• **WHAT THE TASK ASKS**
When scanning the data, count every line with "network" in it, and report only the resulting number.
═══
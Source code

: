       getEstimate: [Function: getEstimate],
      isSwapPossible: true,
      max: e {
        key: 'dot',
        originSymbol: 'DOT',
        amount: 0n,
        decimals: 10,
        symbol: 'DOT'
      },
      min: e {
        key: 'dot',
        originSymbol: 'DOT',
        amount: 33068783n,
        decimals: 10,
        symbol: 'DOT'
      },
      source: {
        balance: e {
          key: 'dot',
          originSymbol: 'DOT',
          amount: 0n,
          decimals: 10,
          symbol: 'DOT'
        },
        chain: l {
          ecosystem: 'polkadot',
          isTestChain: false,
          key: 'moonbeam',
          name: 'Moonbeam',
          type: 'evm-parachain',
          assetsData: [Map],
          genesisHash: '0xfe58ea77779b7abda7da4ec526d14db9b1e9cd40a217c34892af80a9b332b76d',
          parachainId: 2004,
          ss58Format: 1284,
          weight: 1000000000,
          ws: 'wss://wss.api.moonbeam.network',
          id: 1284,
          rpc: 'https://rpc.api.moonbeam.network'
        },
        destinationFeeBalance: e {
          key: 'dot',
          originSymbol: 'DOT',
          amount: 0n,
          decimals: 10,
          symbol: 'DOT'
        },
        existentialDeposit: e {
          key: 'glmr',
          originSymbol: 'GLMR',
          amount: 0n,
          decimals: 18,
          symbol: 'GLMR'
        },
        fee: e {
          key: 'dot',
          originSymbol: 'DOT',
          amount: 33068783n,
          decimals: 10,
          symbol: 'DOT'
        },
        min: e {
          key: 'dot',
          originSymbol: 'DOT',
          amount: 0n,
═══
• **SOLUTION TO THE PROBLEM**
2